### TASK STATEMENT
What you return must be every line below that includes the word "running".

### ENTRIES SUPPLIED
◆ ◆ ◆

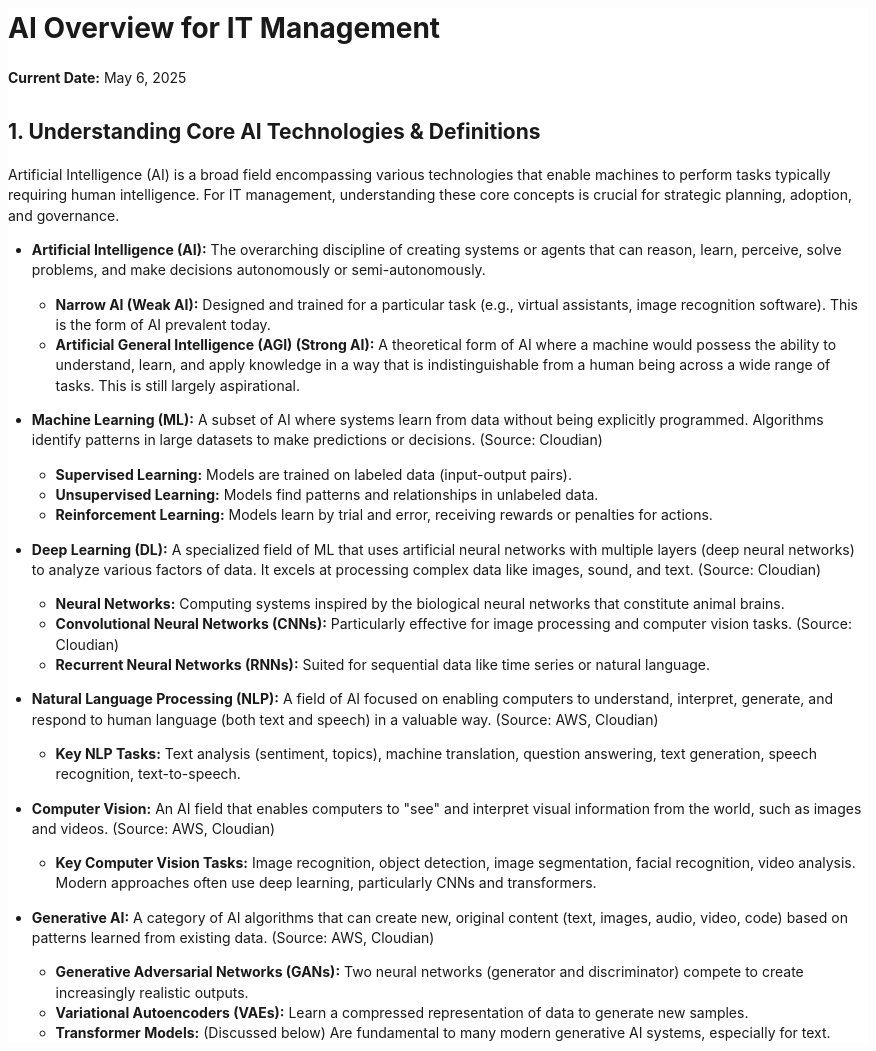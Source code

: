 # AI Overview for IT Management

**Current Date:** May 6, 2025

## 1. Understanding Core AI Technologies & Definitions

Artificial Intelligence (AI) is a broad field encompassing various technologies that enable machines to perform tasks typically requiring human intelligence. For IT management, understanding these core concepts is crucial for strategic planning, adoption, and governance.

* **Artificial Intelligence (AI):** The overarching discipline of creating systems or agents that can reason, learn, perceive, solve problems, and make decisions autonomously or semi-autonomously.
    * **Narrow AI (Weak AI):** Designed and trained for a particular task (e.g., virtual assistants, image recognition software). This is the form of AI prevalent today.
    * **Artificial General Intelligence (AGI) (Strong AI):** A theoretical form of AI where a machine would possess the ability to understand, learn, and apply knowledge in a way that is indistinguishable from a human being across a wide range of tasks. This is still largely aspirational.

* **Machine Learning (ML):** A subset of AI where systems learn from data without being explicitly programmed. Algorithms identify patterns in large datasets to make predictions or decisions. (Source: Cloudian)
    * **Supervised Learning:** Models are trained on labeled data (input-output pairs).
    * **Unsupervised Learning:** Models find patterns and relationships in unlabeled data.
    * **Reinforcement Learning:** Models learn by trial and error, receiving rewards or penalties for actions.

* **Deep Learning (DL):** A specialized field of ML that uses artificial neural networks with multiple layers (deep neural networks) to analyze various factors of data. It excels at processing complex data like images, sound, and text. (Source: Cloudian)
    * **Neural Networks:** Computing systems inspired by the biological neural networks that constitute animal brains.
    * **Convolutional Neural Networks (CNNs):** Particularly effective for image processing and computer vision tasks. (Source: Cloudian)
    * **Recurrent Neural Networks (RNNs):** Suited for sequential data like time series or natural language.

* **Natural Language Processing (NLP):** A field of AI focused on enabling computers to understand, interpret, generate, and respond to human language (both text and speech) in a valuable way. (Source: AWS, Cloudian)
    * **Key NLP Tasks:** Text analysis (sentiment, topics), machine translation, question answering, text generation, speech recognition, text-to-speech.

* **Computer Vision:** An AI field that enables computers to "see" and interpret visual information from the world, such as images and videos. (Source: AWS, Cloudian)
    * **Key Computer Vision Tasks:** Image recognition, object detection, image segmentation, facial recognition, video analysis. Modern approaches often use deep learning, particularly CNNs and transformers.

* **Generative AI:** A category of AI algorithms that can create new, original content (text, images, audio, video, code) based on patterns learned from existing data. (Source: AWS, Cloudian)
    * **Generative Adversarial Networks (GANs):** Two neural networks (generator and discriminator) compete to create increasingly realistic outputs.
    * **Variational Autoencoders (VAEs):** Learn a compressed representation of data to generate new samples.
    * **Transformer Models:** (Discussed below) Are fundamental to many modern generative AI systems, especially for text.
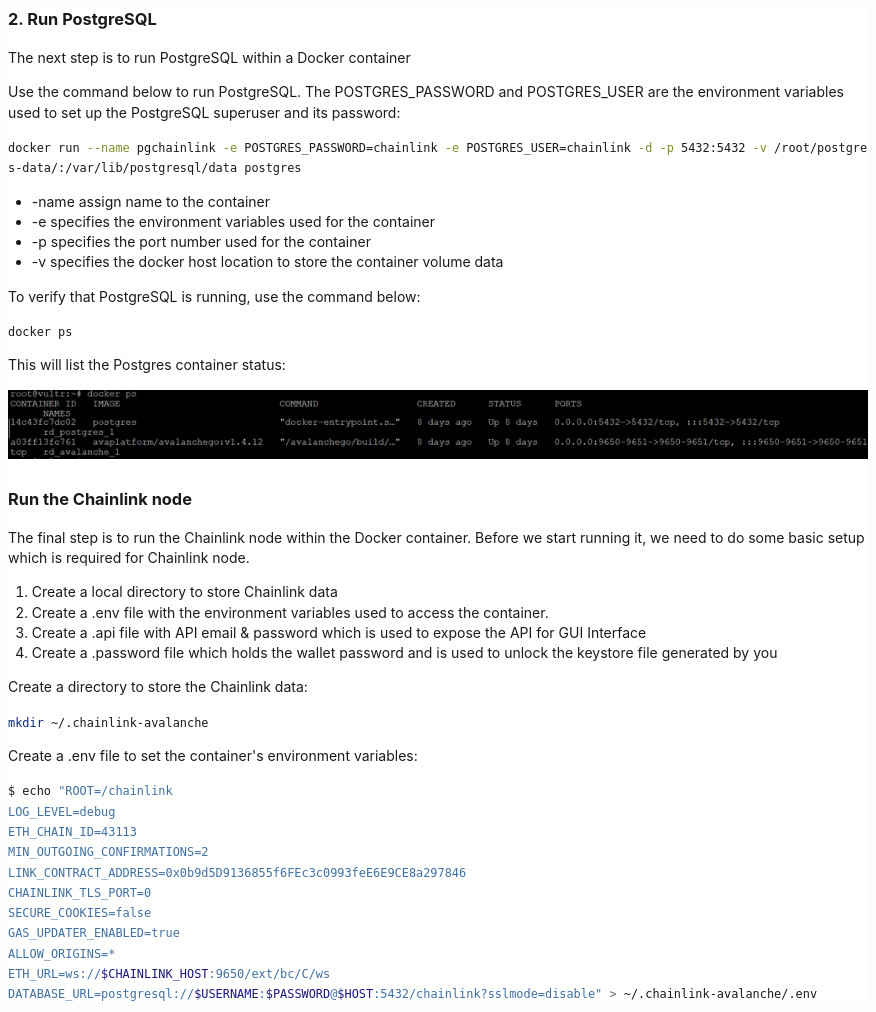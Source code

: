 ### 2. Run PostgreSQL

The next step is to run PostgreSQL within a Docker container

Use the command below to run PostgreSQL. The POSTGRES_PASSWORD and POSTGRES_USER are the environment variables used to set up the PostgreSQL superuser and its password:

```zsh
docker run --name pgchainlink -e POSTGRES_PASSWORD=chainlink -e POSTGRES_USER=chainlink -d -p 5432:5432 -v /root/postgres-data/:/var/lib/postgresql/data postgres
```

* -name assign name to the container
* -e specifies the environment variables used for the container
* -p specifies the port number used for the container
* -v specifies the docker host location to store the container volume data

To verify that PostgreSQL is running, use the command below:

```zsh
docker ps
```

This will list the Postgres container status:

![docker-pg-ps](img/chainlink-tutorial-05-docker-pg-ps.png)

### Run the Chainlink node

The final step is to run the Chainlink node within the Docker container. Before we start running it, we need to do some basic setup which is required for Chainlink node.

1. Create a local directory to store Chainlink data
2. Create a .env file with the environment variables used to access the container.
3. Create a .api file with API email & password which is used to expose the API for GUI Interface
4. Create a .password file which holds the wallet password and is used to unlock the keystore file generated by you

Create a directory to store the Chainlink data:

```zsh
mkdir ~/.chainlink-avalanche
```

Create a .env file to set the container's environment variables:

```zsh
$ echo "ROOT=/chainlink
LOG_LEVEL=debug
ETH_CHAIN_ID=43113
MIN_OUTGOING_CONFIRMATIONS=2
LINK_CONTRACT_ADDRESS=0x0b9d5D9136855f6FEc3c0993feE6E9CE8a297846
CHAINLINK_TLS_PORT=0
SECURE_COOKIES=false
GAS_UPDATER_ENABLED=true
ALLOW_ORIGINS=*
ETH_URL=ws://$CHAINLINK_HOST:9650/ext/bc/C/ws
DATABASE_URL=postgresql://$USERNAME:$PASSWORD@$HOST:5432/chainlink?sslmode=disable" > ~/.chainlink-avalanche/.env
```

◆ ◆ ◆

### EXERCISE OUTPUT
To verify that PostgreSQL is running, use the command below:
The final step is to run the Chainlink node within the Docker container. Before we start running it, we need to do some basic setup which is required for Chainlink node.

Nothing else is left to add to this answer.